Allow adequate time for traffic, parking and a last minute
appearance check. If possible, scout the location the day
before to avoid any last minute problems. If asked,
complete an application. Your Executive Recruiter’s name along
Group should be the response to any "Referred By" questions.
Have names and phone numbers of references with you so you can list them if requested.
Respond to "Expected Salary" questions as "Open" and
"Current Salary" questions truthfully (see below for
additional salary questions during the interview).
Arrive professionally dressed. Men should wear a conservative
suit, contrasting tie, and shoes shined with socks over calf.
Women should wear a business suit or dress with coordinating
jacket, neutral panty hose, basic pump shoes, minimal amount of
make up, jewelry and perfume and lightly colored nail polish.
There has never been a better first impression than to greet the
interviewer with a firm handshake. Wait until you are offered a
chair before sitting. Sit upright in your chair and look
interested at all times. Body language speaks, so sit assertively.
Be a good listener as well as a good talker. Maintain good eye
contact with the prospective employer. Smile. Don’t smoke or
chew gum (even if it is offered to you) and don’t drink coffee
(so it can’t be spilled accidentally).
Don’t lie or distort answers. Be as truthful as possible and
make sure to get your points across in a factual, sincere manner.
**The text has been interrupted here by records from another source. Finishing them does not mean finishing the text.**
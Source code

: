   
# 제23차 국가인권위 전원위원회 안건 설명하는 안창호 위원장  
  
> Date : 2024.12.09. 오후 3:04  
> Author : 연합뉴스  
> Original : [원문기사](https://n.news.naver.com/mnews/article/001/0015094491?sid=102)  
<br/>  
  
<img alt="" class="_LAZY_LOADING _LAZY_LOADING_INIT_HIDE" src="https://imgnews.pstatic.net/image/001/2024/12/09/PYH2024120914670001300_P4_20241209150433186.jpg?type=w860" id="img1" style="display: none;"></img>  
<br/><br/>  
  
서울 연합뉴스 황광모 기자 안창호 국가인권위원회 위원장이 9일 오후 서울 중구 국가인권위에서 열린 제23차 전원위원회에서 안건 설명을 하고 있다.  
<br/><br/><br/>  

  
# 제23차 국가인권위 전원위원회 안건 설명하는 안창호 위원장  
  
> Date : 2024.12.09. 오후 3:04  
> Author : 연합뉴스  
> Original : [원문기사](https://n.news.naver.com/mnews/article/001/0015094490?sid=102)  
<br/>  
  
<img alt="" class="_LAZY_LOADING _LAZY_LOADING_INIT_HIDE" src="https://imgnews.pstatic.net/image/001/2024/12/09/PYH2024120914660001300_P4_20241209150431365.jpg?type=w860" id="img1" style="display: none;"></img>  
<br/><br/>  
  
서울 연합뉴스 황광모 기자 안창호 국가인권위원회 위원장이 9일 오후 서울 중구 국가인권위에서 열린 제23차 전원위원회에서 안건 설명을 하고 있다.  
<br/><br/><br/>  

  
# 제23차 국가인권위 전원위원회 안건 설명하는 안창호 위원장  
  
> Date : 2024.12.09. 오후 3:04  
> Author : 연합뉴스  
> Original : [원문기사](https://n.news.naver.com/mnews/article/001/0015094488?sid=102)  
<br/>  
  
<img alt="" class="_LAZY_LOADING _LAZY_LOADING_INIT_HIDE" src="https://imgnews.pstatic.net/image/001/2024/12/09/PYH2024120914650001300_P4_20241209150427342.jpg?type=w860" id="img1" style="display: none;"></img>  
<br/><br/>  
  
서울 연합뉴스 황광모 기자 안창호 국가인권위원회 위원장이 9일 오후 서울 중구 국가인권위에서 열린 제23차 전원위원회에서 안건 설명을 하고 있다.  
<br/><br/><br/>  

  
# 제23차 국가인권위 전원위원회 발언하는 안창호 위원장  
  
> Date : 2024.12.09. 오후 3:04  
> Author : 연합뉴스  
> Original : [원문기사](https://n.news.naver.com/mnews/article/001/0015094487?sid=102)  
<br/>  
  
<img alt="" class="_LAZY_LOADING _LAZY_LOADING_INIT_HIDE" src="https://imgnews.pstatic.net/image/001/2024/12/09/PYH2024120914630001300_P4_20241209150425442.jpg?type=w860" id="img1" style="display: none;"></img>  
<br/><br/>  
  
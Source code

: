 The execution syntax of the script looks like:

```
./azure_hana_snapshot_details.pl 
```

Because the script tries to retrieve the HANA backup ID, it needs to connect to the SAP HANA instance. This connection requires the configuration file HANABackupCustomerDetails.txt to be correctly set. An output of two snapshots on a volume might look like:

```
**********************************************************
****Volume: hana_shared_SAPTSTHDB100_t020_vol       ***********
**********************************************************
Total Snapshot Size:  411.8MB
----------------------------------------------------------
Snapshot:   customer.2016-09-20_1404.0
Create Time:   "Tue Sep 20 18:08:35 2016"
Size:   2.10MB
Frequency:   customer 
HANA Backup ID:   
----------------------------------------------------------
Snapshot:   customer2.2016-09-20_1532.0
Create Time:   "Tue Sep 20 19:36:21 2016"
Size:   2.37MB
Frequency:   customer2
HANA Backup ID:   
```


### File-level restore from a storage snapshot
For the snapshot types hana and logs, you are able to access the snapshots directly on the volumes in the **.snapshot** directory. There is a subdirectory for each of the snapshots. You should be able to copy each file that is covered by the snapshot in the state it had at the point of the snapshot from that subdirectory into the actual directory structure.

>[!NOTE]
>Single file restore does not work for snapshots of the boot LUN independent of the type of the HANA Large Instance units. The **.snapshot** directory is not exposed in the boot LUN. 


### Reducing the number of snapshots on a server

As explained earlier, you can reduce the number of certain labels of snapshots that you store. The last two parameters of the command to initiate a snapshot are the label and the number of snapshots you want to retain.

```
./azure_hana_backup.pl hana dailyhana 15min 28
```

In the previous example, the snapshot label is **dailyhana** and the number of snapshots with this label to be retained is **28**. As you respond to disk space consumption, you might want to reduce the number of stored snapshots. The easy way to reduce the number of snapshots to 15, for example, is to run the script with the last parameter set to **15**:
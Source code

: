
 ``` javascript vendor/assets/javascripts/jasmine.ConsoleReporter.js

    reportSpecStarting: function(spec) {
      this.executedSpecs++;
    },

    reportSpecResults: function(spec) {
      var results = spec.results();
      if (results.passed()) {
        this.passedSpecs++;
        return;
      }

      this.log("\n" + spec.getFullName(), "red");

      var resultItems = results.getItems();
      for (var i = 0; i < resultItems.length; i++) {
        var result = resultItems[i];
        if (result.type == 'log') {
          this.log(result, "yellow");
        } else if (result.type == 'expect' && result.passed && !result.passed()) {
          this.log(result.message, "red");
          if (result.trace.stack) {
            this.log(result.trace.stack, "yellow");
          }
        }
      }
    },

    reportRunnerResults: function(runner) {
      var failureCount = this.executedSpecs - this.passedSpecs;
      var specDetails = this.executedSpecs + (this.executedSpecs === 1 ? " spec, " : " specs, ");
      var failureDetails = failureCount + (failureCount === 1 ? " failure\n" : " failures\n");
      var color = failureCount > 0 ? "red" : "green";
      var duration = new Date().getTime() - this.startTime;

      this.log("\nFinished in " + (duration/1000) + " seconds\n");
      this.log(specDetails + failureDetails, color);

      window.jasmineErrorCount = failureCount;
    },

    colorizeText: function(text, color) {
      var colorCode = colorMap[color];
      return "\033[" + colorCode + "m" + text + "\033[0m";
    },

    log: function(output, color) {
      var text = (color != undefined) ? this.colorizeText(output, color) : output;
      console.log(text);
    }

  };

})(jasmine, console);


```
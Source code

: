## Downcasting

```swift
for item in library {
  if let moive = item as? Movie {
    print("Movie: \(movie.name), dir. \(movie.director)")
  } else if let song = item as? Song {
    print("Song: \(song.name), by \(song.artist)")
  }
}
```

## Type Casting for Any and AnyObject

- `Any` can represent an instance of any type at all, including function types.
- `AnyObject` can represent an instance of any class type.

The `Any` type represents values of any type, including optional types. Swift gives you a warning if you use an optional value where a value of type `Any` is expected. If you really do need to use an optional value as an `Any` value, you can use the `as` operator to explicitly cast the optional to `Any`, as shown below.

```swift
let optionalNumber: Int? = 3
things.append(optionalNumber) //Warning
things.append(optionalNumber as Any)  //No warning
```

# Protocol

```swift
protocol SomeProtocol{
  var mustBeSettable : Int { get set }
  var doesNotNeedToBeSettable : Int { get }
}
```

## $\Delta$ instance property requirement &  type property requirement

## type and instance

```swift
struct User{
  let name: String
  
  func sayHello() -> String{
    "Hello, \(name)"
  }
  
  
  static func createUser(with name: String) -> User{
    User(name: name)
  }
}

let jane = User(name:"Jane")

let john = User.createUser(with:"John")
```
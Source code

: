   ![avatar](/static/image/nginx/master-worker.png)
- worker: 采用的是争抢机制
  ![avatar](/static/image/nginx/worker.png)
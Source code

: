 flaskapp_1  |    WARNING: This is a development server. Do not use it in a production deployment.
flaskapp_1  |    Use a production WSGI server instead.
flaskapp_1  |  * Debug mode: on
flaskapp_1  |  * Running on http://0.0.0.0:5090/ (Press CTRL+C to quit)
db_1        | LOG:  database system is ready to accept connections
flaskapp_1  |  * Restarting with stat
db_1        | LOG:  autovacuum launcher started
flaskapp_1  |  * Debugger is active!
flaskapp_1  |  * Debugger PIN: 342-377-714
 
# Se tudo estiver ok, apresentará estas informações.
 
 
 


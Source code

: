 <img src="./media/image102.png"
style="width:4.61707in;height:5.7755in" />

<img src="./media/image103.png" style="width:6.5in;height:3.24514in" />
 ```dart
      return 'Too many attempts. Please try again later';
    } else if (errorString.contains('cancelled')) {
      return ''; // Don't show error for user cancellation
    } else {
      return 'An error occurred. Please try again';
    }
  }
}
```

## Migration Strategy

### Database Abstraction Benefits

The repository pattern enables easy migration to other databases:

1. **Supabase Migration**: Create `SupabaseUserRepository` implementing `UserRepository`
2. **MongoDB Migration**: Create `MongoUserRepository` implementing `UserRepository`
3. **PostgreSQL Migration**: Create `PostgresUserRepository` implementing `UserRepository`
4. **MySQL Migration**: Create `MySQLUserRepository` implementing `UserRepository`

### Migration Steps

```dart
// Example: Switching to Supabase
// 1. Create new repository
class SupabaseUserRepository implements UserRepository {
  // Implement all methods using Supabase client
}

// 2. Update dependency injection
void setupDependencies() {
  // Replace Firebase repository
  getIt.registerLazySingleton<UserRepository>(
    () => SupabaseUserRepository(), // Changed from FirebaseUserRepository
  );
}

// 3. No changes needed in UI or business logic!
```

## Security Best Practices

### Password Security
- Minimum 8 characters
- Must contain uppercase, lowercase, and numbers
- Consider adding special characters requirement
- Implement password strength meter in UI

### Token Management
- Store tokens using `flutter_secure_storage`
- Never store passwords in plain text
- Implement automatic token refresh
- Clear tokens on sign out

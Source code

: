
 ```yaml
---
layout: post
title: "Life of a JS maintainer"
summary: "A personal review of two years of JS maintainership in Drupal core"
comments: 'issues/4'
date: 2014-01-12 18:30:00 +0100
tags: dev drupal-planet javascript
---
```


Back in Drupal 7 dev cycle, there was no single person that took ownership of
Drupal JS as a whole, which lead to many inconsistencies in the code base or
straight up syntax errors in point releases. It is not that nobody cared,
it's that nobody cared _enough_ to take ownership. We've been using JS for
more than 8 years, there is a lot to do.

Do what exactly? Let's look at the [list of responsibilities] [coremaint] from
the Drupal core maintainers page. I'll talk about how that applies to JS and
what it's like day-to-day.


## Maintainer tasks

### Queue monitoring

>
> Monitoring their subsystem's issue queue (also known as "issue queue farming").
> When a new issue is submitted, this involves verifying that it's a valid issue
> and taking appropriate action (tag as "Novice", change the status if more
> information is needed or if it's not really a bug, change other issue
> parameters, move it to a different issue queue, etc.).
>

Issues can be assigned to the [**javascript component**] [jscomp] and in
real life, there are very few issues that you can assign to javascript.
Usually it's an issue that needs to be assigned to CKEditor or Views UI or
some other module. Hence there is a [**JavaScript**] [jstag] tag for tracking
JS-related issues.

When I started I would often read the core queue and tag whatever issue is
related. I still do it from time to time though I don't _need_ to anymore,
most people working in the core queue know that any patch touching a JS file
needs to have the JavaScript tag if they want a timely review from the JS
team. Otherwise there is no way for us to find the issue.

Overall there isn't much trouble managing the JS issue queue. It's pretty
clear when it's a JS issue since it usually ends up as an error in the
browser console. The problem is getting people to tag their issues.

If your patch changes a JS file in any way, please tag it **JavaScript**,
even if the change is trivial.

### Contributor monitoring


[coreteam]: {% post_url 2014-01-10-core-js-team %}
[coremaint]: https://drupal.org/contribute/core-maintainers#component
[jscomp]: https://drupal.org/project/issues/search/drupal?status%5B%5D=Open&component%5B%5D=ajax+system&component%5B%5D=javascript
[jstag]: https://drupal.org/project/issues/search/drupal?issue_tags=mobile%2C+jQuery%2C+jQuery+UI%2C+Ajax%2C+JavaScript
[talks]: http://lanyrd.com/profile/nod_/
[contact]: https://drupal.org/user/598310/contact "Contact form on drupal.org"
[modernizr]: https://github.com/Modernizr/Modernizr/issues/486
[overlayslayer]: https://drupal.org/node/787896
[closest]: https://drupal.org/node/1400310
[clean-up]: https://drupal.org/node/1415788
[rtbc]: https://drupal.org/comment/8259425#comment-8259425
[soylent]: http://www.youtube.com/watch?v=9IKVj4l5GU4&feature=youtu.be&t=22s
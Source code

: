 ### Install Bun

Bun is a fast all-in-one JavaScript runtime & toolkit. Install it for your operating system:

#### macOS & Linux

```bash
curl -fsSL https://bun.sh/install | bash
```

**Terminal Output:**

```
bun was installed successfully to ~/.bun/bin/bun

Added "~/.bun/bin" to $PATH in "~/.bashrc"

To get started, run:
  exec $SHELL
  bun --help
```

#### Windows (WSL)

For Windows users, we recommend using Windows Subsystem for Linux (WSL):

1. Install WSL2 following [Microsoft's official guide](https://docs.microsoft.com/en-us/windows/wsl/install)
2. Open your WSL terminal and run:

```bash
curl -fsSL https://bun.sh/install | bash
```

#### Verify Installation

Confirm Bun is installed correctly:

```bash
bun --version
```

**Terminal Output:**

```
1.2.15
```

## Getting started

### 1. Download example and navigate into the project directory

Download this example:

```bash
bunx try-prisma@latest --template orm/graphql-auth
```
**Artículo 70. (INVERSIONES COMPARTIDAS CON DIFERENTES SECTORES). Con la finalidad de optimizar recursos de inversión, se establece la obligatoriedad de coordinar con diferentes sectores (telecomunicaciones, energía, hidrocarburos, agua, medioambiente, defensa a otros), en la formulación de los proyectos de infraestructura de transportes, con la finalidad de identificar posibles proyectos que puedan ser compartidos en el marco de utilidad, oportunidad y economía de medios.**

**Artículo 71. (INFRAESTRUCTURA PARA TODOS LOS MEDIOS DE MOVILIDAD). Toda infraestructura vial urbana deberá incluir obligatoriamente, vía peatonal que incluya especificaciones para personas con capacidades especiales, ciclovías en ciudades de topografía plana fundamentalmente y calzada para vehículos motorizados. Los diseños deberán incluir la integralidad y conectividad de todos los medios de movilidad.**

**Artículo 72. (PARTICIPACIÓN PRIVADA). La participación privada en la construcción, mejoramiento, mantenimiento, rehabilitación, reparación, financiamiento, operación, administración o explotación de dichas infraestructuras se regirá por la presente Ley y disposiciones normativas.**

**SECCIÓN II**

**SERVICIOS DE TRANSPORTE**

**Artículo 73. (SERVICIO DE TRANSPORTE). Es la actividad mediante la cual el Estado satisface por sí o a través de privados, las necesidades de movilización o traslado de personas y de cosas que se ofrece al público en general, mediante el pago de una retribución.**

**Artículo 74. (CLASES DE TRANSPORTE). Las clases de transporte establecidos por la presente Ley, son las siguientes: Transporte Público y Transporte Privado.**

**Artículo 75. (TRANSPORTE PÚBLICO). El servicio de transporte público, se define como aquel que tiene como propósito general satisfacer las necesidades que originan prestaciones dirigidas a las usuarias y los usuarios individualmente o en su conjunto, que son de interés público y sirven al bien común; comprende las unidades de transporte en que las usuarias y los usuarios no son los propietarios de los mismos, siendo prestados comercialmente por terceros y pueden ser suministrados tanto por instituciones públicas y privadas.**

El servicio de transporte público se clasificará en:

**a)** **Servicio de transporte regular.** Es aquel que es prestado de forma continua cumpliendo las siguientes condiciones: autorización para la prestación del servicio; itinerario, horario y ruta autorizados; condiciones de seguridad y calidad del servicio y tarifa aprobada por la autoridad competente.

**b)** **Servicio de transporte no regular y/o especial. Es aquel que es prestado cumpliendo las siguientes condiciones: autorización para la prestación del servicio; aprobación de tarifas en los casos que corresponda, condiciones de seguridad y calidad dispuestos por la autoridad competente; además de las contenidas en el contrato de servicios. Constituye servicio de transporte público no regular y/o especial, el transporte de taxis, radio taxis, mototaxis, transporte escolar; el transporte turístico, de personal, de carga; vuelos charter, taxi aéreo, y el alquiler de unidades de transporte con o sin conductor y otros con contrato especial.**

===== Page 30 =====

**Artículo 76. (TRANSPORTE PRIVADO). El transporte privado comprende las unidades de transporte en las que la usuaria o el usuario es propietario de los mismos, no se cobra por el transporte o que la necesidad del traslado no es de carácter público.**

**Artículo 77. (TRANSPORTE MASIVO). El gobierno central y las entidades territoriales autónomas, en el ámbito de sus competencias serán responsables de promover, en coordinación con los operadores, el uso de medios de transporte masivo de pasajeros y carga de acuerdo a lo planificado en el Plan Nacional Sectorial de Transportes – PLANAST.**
Never answer with a simple "yes" or "no".
Explain whenever possible, but don’t "over-answer"
them – try not to say any more than is necessary. Try to keep
answers to 1 to 2 minutes.
SOUND UPBEAT! Strive to project eagerness and interest. Be a
conversationalist by being yourself.
Never make derogatory remarks about your present or past
Statistics show that 75% of all positions filled are filled by
candidates that are only 60% qualified because of the chemistry
between the hiring authority and prospective employee. You must
establish chemistry right away in the interview. People hire
people they like and who are similar to them. Looking around the
room to see if there are any common interests (photograph, book,
or trinket) is a great ice-breaker. (Ex: That is an impressive
marlin up on the wall there. I caught one almost as big in the
Florida Keys last summer!)
Be sure your Executive Recruiter gives you some background
information on the hiring authority. As soon as the interview has
started, you must qualify the hiring authority by asking,
"What characteristics are you looking for in the candidate
you want to hire?" Then, go through your own credentials and
show why you match up. For example, "I can do the job you
want done because I have done it before and have done it well
by…………(follow the PAR guidelines below)".
In each interview, you are expected to explain how you work,
what results you obtained, how those results affected your current
employer, who you have managed, how your subordinates responded to
your style, etc. To keep your thoughts logical, clear and concise,
remember the following acronym technique: PAR
- State the problem
- Describe the action taken
towards reaching the solution
- Emphasize the positive results
obtained through your actions
The question-answering rule says; Answer every question in
terms of your background or qualifications or in terms of the
search assignment to be filled. "Tell me about
yourself" really means "Tell me about your
qualifications". Personality questions try to determine if
you have the qualities being sought, i.e. "What kind of
manager are you?" or "Are you creative?" Motive
questions attempt to show if you would really like the position or
not, i.e. "Describe your ideal job" or "Would you
prefer to work for a large or small company?" or "What
did you like most/least about your last position?"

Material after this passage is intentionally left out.